In a pace that accelerates almost immediately, until it seems blinding, only sixty thousand years later the crude artistic intent of Neanderthal culture was splashed in broad strokes on the caves at Lascaux, France and Belogradchik, Bulgaria. As Cro-Magnon, the weight lifter Neanderthal’s weaker and more bookish cousin, we painted on the cave walls what we now easily recognize as profound art. Rather than limit our cultural development to art alone, we chipped and scraped the rough tools of our ancestors into the fragile fluted shapes, almost art themselves, of our beautiful weapons. That innovation took us a mere sixty thousand years.
Nearly twenty thousand years later, our grunts and mumbles were used to organize huge hunting parties in narrow canyons, where we gathered every year with a few hundred others, and trapped migratory animals for slaughter. Combining in numbers, until we were many hundreds strong, we killed thousands, thus ensuring our winter’s food, and inadvertently bringing an end to the mega-fauna of the post-glacial period; our technology advanced enough to hasten the demise of the mammoth, the giant wombat, and the giant sloth. In this move we foreshadowed the Sixth extinction of today, the death of more than thirty thousand species a year falling before our combined might.

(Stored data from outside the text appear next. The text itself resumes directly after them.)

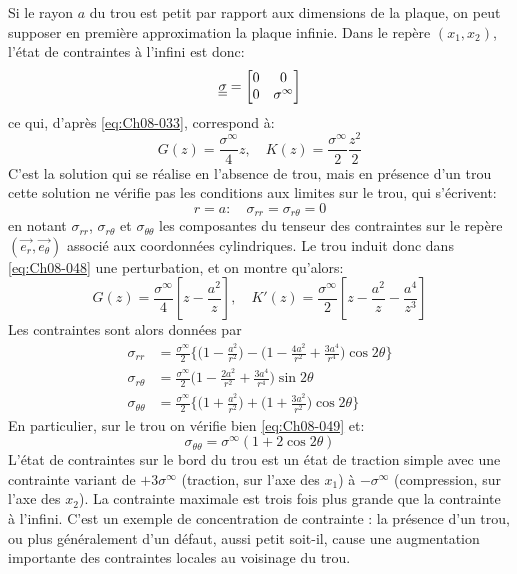 Si le rayon $a$ du trou est petit par rapport aux dimensions de la plaque, on peut supposer en première approximation la plaque infinie.
Dans le repère $(x_1,x_2)$, l'état de contraintes à l'infini est donc:
\begin{equation}
  \underline{\underline{\sigma}}=
    \begin{bmatrix}
      0 & 0 \\
      0 & \sigma^{\infty}
    \end{bmatrix}
    \label{eq:Ch08-047}
\end{equation}
ce qui, d'après \eqref{eq:Ch08-033}, correspond à: 
\begin{equation}
  G(z) = \frac{\sigma^{\infty}}{4} z, \quad K(z) = \frac{\sigma^{\infty}}{2}\frac{z^2}{2}
    \label{eq:Ch08-048}
\end{equation}
C'est la solution qui se réalise en l'absence de trou, mais en présence d'un trou cette solution ne vérifie pas les conditions aux limites sur le trou, qui s'écrivent: 
\begin{equation}
  r = a : \quad \sigma_{rr}=\sigma_{r\theta}=0
    \label{eq:Ch08-049}
\end{equation}
en notant $\sigma_{rr}$, $\sigma_{r\theta}$ et $\sigma_{\theta\theta}$ les composantes du tenseur des contraintes sur le repère $(\vec{e_r},\vec{e_{\theta}})$ associé aux coordonnées cylindriques. Le trou induit donc dans \eqref{eq:Ch08-048} une perturbation, et on montre qu'alors: 
\begin{equation}
  G(z) = \frac{\sigma^{\infty}}{4}\left[z-\frac{a^2}{z}\right], \quad K'(z)=\frac{\sigma^{\infty}}{2}\left[z-\frac{a^2}{z}-\frac{a^4}{z^3}\right]
    \label{eq:Ch08-050}
\end{equation}
Les contraintes sont alors données par 
\begin{equation}
  \begin{aligned}
    \sigma_{rr} & = \frac{\sigma^{\infty}}{2}\Biggl\{\Biggl(1-\frac{a^2}{r^2}\Biggr)-\Biggl(1-\frac{4a^2}{r^2}+\frac{3a^4}{r^4}\Biggr)\cos{2\theta}\Biggr\} \\
    \sigma_{r\theta} & = \frac{\sigma^{\infty}}{2} \Biggl(1-\frac{2a^2}{r^2}+\frac{3a^4}{r^4}\Biggr)\sin{2\theta}  \\
    \sigma_{\theta\theta} & = \frac{\sigma^{\infty}}{2}\Biggl\{\Biggl(1+\frac{a^2}{r^2}\Biggr)+\Biggl(1+\frac{3a^2}{r^2}\Biggr)\cos{2\theta}\Biggr\} 
  \end{aligned}
    \label{eq:Ch08-051}
\end{equation}
En particulier, sur le trou on vérifie bien \eqref{eq:Ch08-049} et:
\begin{equation}
  \sigma_{\theta\theta}=\sigma^{\infty}(1+2\cos{2\theta})
    \label{eq:Ch08-052}
\end{equation}
L'état de contraintes sur le bord du trou est un état de traction simple avec une contrainte variant de $+3\sigma^{\infty}$ (traction, sur l'axe des $x_1$) à $-\sigma^{\infty}$ (compression, sur l'axe des $x_2$). 
La contrainte maximale est trois fois plus grande que la contrainte à l'infini. 
C'est un exemple de concentration de contrainte : la présence d'un trou, ou plus généralement d'un défaut, aussi petit soit-il, cause une augmentation importante des contraintes locales au voisinage du trou.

Fifty thousand years later, in nearly every corner of the globe, agriculture is tried out and in some cases abandoned. But in several locations it proves to be viable, and leaders and priests gathered us in huge herds as the thrill of power began to infect human culture. It took fifty thousand years for us to learn to use our new tools to scrape in the dirt and mimic the fecund world around us, but even while mass famines and general malnutrition stalked the human species, our leaders plotted against each other and developed ornate ways to count the wealth they had gained at our expense. Somehow, in these bare beginnings, in the development of corn from a grass, squash and peppers and tomatoes from tiny pods, we stepped timidly on the path that would lead us to Monsanto terminator genes and industrial, oil-based pesticides.
From that misstep, from that agricultural beginning, the pace of change has been increasingly rapid. Caught in a bewildering fog of anticipation and misunderstanding, and still only suited to the vagaries of weather and the certainty of the cave, we muddled our way into cities and complex social hierarchies. Cities sprung up before us, the unprepared primate, and with our head so easily turned by the new bauble, we walked the streets with pride on every continent but cold Antarctica.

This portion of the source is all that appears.